From: Max Reitz <mreitz@redhat.com>
To: Kevin Wolf <kwolf@redhat.com>
Cc: Vladimir Sementsov-Ogievskiy <vsementsov@virtuozzo.com>,
qemu-devel@nongnu.org, qemu-block@nongnu.org
Subject: Re: [PATCH v3 09/21] quorum: Add QuorumChild.to_be_replaced
Date: Thu, 6 Feb 2020 18:06:45 +0100 [thread overview]
Message-ID: <a3dfe3d1-542c-d12f-bcb5-05ab1cf26f6b@redhat.com> (raw)
In-Reply-To: <20200206165700.GH4926@linux.fritz.box>
[-- Attachment #1.1: Type: text/plain, Size: 7610 bytes --]
On 06.02.20 17:57, Kevin Wolf wrote:
> Am 06.02.2020 um 17:43 hat Max Reitz geschrieben:
>> On 06.02.20 16:51, Kevin Wolf wrote:
>>> Am 06.02.2020 um 16:21 hat Max Reitz geschrieben:
>>>> On 06.02.20 15:58, Kevin Wolf wrote:
>>>>> Am 06.02.2020 um 11:11 hat Max Reitz geschrieben:
>>>>>> On 05.02.20 16:38, Kevin Wolf wrote:
>>>>>>> Am 30.01.2020 um 22:44 hat Max Reitz geschrieben:
>>>>>>>> We will need this to verify that Quorum can let one of its children be
>>>>>>>> replaced without breaking anything else.
>>>>>>>>
>>>>>>>> Signed-off-by: Max Reitz <mreitz@redhat.com>
>>>>>>>> ---
>>>>>>>> block/quorum.c | 25 +++++++++++++++++++++++++
>>>>>>>> 1 file changed, 25 insertions(+)
>>>>>>>>
>>>>>>>> diff --git a/block/quorum.c b/block/quorum.c
>>>>>>>> index 59cd524502..6a7224c9e4 100644
>>>>>>>> --- a/block/quorum.c
>>>>>>>> +++ b/block/quorum.c
>>>>>>>> @@ -67,6 +67,13 @@ typedef struct QuorumVotes {
>>>>>>>>
>>>>>>>> typedef struct QuorumChild {
>>>>>>>> BdrvChild *child;
>>>>>>>> +
>>>>>>>> + /*
>>>>>>>> + * If set, check whether this node can be replaced without any
>>>>>>>> + * other parent noticing: Unshare CONSISTENT_READ, and take the
>>>>>>>> + * WRITE permission.
>>>>>>>> + */
>>>>>>>> + bool to_be_replaced;
>>>>>>>
>>>>>>> I don't understand these permission changes. How does (preparing for)

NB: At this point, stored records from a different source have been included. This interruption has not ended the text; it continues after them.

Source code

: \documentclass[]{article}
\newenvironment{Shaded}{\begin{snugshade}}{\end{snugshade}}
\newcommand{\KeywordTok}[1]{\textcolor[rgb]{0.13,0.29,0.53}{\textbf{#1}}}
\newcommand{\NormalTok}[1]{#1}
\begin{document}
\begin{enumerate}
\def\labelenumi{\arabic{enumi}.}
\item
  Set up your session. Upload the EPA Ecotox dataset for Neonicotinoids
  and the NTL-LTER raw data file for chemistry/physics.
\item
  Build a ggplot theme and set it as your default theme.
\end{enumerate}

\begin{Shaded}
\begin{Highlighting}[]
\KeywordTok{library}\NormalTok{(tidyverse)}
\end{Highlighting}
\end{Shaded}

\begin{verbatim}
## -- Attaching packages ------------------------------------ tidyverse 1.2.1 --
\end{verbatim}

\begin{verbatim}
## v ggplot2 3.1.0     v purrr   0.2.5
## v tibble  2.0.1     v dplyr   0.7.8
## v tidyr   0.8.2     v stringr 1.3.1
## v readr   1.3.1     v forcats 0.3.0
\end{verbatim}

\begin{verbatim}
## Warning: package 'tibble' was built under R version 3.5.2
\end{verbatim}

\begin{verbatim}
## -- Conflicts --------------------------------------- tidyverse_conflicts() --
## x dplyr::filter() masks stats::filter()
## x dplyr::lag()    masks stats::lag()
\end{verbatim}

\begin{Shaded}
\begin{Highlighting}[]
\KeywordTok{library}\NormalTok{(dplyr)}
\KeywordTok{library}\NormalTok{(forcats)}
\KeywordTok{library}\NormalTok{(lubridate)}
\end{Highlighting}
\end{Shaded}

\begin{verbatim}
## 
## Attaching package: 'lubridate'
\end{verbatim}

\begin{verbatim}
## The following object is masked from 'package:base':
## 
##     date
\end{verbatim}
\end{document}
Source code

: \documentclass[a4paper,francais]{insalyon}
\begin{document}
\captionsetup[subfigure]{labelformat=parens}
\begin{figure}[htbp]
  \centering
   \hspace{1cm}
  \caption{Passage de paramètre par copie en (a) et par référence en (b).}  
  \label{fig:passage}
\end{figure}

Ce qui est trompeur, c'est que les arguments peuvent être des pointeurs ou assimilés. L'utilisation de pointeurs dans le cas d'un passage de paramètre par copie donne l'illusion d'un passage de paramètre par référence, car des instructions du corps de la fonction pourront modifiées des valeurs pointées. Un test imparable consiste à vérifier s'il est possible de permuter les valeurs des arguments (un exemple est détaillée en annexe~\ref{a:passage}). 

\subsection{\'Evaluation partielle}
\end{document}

>>>>>>> detaching a node from quorum make its content invalid?
>>>>>>
>>>>>> It doesn’t, of course. What we are preparing for is to replace it by
>>>>>> some other node with some other content.
>>>>>>
>>>>>>> And why do we
>>>>>>> suddenly need WRITE permissions even if the quorum node is only used
>>>>>>> read-only?
>>>>>>>
>>>>>>> The comment is a bit unclear, too. "check whether" implies that both
>>>>>>> outcomes could be true, but it doesn't say what happens in either case.
>>>>>>> Is this really "make sure that"?
>>>>>>
>>>>>> I think the comment is not only unclear, it is the problem. (Well,
>>>>>> maybe the code is also.)
>>>>>>
>>>>>> This series is about fixing at least some things about replacing nodes
>>>>>> by mirroring. The original use cases this was introduced for was to fix
>>>>>> broken quorum children: The other children are still intact, so you read
>>>>>> from the quorum node and replace the broken child (which maybe shows
>>>>>> invalid data, or maybe just EIO) by the fixed mirror result.
>>>>>>
>>>>>> Replacing that broken node by the fixed one changes the data that’s
>>>>>> visible on that node.
>>>>>
>>>>> Hm, yes, that's true. But I wonder if this is really something that the
>>>>> permission system must catch. Like other graph manipulations, it's
>>>>> essentially the user saying "trust me, I know what I'm doing, this node
>>>>> makes sense in this place".
>>>>>
>>>>> Because if you assume that the user could add a node with unsuitable
>>>>> content and you want to prevent this, where do we stop?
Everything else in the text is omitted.